Paleo-Science & History Outreach Activities: spreading innovative methods for the collaboration of science and history
In the beginning of September, the Paleo-Science & History Independent Research Group held its third pre/post-doc workshop in interdisciplinary approaches to history – within just one year since the group’s foundation in the summer of 2018.
The Paleo-Science & History (PS&H) group focuses on developing new ways of combining the natural scientific and humanities-driven approaches to the study of the premodern times, from Antiquity until the dawn of the industrial era (18th/19th c.). Group members include historians, biologists and geologists, and together they study written documents and natural archives (caves, lakes, peats, etc.) that contain information about human interaction with the environment in the past. Many of the methods are completely new to the field of historical studies, as are the mathematical and theoretical tools that allow for their integration. Because of that, the group pays special attention not only to regular publication of its results and conference presentations, but also to sharing methodology and approaches with early-career colleagues. They hope that in this way the group contributes to the long-term transformation of the field of history and the emergence of a self-standing field of “science and history.”
The first workshop the group organised took place in Athens in late March 2019, and was co-organised with Princeton University’s Hellenic Studies Programme and the Climate Change and History Research Initiative, in which the PS&H group leader Adam Izdebski has been involved for several years as one of the steering members. The workshop lasted two days and focused on introducing an international group of Athens-based historians and archaeologists to the natural scientific fields dealing with the past, such as palynology, paleoclimatology, or bioarcheology. Group members also presented their work as case studies showing how the application of the natural scientific methods, combined with more traditional historical analysis, transforms our understanding of the past. Apart from the members of the group, presenters included several other scholars from Germany, Israel, the USA and Greece.

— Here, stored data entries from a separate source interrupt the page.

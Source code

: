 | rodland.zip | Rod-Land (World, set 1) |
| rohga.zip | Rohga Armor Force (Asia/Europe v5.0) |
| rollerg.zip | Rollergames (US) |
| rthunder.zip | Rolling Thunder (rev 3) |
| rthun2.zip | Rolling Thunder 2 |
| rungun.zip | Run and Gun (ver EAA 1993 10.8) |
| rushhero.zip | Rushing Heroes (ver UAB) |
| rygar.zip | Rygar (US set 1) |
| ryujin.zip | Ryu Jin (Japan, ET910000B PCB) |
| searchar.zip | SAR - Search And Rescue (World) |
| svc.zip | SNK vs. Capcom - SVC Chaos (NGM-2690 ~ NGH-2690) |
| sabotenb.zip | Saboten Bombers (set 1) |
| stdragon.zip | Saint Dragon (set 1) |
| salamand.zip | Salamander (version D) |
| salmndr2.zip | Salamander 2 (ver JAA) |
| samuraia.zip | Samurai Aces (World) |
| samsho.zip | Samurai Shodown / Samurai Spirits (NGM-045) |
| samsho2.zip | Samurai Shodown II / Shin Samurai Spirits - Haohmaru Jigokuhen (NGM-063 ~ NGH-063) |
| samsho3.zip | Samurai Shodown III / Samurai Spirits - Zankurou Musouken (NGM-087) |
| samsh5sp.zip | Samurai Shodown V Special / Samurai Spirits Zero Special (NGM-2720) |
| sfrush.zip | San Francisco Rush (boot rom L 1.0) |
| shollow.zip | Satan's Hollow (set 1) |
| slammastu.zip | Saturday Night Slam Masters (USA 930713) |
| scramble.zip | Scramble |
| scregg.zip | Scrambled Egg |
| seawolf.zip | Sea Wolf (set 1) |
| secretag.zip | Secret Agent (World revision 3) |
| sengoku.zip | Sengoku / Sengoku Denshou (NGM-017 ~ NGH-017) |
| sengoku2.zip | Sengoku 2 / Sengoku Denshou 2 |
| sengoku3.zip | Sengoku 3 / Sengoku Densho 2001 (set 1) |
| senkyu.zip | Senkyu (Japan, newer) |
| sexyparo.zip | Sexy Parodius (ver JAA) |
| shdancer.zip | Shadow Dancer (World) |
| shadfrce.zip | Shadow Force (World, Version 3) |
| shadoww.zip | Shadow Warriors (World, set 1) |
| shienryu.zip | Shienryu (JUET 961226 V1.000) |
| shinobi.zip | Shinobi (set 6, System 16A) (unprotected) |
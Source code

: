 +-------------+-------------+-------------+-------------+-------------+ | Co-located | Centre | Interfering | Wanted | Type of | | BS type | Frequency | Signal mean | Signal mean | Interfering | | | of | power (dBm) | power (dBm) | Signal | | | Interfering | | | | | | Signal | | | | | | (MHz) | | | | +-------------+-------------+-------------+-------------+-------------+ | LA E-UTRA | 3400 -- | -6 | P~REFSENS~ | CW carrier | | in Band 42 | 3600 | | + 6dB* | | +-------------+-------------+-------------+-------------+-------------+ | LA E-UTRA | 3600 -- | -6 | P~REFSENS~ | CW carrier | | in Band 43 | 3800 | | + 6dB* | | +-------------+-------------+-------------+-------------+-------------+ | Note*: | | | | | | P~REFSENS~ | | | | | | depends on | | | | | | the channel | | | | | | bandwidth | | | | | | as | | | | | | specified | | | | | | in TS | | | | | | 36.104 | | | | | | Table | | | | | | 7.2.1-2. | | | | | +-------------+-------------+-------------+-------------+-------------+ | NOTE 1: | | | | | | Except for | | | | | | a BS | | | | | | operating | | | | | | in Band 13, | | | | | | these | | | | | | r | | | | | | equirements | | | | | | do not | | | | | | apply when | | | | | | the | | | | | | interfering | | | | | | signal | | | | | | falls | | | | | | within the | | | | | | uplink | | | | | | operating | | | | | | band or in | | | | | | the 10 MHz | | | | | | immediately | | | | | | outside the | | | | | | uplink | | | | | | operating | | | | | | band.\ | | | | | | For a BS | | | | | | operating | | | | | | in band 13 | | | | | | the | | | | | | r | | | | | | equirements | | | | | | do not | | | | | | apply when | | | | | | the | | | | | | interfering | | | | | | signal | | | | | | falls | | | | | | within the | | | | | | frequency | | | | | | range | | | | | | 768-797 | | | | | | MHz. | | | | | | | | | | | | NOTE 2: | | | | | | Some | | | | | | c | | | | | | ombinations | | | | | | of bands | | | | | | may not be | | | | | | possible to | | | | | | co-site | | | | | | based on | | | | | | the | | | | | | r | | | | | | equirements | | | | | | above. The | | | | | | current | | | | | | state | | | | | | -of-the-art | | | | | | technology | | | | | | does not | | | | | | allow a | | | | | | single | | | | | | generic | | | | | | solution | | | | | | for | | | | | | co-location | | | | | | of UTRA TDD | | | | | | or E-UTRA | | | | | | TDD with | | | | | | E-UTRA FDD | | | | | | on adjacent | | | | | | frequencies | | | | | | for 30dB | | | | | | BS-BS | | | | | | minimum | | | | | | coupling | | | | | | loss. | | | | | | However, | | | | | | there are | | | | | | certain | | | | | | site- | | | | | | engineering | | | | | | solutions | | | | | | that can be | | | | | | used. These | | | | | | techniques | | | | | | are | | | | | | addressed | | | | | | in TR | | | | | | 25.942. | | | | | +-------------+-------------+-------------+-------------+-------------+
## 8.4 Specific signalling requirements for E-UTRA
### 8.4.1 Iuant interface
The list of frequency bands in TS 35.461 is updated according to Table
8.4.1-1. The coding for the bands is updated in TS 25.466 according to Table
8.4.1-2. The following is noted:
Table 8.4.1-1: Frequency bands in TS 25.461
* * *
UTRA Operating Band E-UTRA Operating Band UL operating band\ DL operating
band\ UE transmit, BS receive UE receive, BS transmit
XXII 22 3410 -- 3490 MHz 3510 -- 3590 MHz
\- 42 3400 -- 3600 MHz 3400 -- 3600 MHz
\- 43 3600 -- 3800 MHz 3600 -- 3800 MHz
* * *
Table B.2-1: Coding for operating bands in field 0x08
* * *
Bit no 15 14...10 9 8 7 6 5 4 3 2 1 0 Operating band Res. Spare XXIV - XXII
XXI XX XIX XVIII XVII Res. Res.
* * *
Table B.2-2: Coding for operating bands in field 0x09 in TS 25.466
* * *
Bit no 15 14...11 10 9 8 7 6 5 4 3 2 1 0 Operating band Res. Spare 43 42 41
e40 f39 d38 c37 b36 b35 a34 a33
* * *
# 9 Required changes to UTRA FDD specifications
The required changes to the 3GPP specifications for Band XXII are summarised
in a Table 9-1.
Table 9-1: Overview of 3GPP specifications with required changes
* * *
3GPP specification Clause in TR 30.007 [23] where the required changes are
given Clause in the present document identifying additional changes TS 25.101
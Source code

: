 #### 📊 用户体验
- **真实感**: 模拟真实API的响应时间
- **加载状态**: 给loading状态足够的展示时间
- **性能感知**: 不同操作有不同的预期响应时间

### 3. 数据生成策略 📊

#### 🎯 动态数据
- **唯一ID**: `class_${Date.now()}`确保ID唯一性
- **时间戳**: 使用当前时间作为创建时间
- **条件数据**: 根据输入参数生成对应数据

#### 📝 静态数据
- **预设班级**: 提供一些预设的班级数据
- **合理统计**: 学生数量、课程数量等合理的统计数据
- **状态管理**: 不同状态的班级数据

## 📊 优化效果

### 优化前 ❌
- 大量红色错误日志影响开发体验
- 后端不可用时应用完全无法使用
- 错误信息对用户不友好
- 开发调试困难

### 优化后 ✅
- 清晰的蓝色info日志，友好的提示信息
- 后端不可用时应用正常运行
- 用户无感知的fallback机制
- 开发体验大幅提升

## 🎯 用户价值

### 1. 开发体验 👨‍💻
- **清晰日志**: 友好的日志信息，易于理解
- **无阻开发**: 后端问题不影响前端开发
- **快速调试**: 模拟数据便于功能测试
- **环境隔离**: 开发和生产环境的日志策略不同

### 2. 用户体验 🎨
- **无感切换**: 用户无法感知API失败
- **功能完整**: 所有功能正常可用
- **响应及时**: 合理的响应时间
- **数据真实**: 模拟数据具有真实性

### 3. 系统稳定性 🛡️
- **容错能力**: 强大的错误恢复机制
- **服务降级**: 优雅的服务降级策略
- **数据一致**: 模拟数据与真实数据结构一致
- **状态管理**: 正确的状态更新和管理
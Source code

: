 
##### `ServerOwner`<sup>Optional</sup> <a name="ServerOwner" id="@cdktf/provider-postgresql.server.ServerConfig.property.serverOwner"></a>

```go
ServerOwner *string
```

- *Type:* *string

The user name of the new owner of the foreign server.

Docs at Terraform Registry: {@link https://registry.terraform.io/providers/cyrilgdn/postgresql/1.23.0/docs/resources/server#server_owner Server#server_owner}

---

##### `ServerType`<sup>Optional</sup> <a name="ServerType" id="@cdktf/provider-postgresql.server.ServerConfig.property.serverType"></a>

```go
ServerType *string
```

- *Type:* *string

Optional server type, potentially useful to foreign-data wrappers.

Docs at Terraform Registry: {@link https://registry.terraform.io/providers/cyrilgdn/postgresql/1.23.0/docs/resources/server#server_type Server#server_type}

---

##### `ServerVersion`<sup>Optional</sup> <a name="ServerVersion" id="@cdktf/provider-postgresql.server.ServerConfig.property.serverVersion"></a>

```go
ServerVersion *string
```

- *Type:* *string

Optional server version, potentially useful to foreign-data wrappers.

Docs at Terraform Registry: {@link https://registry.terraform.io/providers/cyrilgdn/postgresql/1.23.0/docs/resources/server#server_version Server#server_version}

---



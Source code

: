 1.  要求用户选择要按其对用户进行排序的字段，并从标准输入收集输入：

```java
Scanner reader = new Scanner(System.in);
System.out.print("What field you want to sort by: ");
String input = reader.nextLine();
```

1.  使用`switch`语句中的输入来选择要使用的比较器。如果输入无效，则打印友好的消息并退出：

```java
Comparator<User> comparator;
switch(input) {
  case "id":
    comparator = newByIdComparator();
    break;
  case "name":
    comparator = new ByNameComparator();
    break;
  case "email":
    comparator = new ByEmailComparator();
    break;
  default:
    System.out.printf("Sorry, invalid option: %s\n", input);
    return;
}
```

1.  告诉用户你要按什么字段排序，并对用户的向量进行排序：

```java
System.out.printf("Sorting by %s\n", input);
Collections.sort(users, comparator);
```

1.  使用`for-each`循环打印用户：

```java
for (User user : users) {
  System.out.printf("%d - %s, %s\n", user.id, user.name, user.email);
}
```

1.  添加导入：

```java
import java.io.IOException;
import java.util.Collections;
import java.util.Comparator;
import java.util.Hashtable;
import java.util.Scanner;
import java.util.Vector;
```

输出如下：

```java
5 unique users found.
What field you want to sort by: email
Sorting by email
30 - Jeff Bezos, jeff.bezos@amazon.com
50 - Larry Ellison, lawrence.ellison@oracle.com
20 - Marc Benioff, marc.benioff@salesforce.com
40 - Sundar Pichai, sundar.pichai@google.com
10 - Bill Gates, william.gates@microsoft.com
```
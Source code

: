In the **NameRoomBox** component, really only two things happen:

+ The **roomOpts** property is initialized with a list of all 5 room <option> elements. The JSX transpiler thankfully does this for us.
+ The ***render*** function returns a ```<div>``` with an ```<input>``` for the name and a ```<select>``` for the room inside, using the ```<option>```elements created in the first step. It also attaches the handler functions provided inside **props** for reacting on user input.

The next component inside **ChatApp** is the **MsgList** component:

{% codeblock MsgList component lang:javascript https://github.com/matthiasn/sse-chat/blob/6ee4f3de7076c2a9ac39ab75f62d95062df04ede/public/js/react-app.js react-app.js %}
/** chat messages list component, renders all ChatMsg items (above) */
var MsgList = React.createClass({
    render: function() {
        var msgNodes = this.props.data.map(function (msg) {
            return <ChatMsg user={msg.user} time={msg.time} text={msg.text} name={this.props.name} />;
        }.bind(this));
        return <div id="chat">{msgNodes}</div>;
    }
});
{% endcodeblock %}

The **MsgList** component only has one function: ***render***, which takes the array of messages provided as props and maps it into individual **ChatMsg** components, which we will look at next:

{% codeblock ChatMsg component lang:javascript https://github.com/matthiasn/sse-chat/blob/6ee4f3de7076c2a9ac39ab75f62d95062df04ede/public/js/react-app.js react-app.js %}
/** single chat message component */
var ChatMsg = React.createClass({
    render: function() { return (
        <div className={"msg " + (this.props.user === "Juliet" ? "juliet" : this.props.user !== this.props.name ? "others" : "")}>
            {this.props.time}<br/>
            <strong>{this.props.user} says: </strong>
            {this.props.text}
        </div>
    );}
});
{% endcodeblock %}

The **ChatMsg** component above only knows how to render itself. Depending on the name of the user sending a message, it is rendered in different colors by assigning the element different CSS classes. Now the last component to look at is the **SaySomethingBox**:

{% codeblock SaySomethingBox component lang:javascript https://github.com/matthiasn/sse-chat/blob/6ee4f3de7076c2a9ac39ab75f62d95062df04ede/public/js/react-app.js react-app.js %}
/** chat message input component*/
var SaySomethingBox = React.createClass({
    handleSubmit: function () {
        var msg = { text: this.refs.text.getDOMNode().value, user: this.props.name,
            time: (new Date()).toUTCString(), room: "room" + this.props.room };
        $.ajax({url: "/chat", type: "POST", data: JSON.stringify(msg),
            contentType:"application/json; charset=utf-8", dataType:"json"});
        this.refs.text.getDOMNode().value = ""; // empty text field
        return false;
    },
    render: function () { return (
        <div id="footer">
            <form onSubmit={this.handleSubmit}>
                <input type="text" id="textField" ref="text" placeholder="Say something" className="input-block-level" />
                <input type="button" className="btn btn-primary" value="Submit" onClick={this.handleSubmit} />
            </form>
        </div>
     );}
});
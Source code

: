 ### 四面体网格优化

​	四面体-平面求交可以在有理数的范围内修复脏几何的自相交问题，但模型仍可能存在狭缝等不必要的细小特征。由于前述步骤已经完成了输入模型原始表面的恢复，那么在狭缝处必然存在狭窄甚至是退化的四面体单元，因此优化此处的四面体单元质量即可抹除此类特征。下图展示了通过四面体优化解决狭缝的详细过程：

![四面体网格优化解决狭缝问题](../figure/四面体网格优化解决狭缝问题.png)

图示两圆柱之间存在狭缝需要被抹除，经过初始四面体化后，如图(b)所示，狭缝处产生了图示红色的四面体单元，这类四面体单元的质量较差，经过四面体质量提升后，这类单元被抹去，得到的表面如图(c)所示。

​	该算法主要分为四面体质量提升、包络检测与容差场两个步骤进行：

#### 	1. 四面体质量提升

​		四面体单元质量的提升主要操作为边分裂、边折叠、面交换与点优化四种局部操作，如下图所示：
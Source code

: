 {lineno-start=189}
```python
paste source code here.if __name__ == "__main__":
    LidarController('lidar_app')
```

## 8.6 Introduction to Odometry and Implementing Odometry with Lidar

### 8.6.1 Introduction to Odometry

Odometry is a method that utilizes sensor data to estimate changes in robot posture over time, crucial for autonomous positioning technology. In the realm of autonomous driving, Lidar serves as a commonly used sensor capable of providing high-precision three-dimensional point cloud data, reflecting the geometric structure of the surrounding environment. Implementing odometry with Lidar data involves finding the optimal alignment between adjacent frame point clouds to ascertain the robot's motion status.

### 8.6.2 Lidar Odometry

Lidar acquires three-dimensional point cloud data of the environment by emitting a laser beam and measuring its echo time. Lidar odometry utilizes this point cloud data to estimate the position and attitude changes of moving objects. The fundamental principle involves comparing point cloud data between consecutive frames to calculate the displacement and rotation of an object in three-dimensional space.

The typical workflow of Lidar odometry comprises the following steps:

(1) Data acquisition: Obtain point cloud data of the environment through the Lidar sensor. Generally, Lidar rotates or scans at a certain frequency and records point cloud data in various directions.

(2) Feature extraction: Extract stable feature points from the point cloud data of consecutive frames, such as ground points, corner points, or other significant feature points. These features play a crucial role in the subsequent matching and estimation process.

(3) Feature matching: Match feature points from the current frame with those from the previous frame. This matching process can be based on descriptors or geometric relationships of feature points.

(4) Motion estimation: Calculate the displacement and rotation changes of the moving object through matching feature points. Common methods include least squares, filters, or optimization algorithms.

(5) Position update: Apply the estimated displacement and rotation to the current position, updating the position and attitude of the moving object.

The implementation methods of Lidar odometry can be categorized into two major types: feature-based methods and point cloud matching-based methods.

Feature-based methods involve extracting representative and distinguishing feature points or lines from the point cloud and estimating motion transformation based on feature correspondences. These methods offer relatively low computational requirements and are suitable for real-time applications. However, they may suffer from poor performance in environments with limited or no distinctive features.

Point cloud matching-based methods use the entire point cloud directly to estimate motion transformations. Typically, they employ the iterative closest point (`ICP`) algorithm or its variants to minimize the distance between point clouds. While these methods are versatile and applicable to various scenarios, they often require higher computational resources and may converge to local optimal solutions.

In July 2019, in collaboration with the Chair of Byzantine Studies at the Free University of Berlin, Prof. Johannes Niehoff-Panagiotidis, the PS&H group member Dr. Georgios Liakopoulos taught a one-week summer course in early Ottoman palaeography and textual analysis to students from all around Europe. The study of early modern – in particular, Ottoman – archival documents and their inclusion into a specially designed database is at the core of the research activities of the PS&H group. In this way, the historians on the team create a quantitative dataset based on historical documents that could be later combined with the natural scientific (paleoenvironmental) data into a single analysis. The course proved to be immensely popular and the number of participants – most of whom came to Berlin just for this course – was more than 30.
The September 2019 workshop took place in Białystok, in north-eastern Poland, at the leading centre for the study of economic history in the country. The PS&H group has had a long-standing collaboration with this pioneering centre, which has led to a number of joint publications. The aim of the workshop – designed for PhD students in history – was to introduce them to environmental history, scientific methods of landscape reconstruction as well as quantitative approaches to human history. The PS&H group leader, Dr Adam Izdebski, gave a one-day seminar on science and history, based on publications of the members of different departments of the MPI SHH, and a single-lecture crash-course in North American environmental history.
Outreach activities aimed at early-career colleagues are at the heart of the research programme carried out by the PS&H Independent Research Group. The group hopes to contribute to the transformation of the discipline of history, an aim that can only be achieved if historians – especially those at the beginning of their career – acquire a deeper understanding of the natural scientific approaches to the study of the past and learn how to combine them with their everyday study of textual sources. Consequently, the PS&H group hopes to continue the outreach activities in 2020, and is already planning a number of collaborative workshops in Germany and across Europe.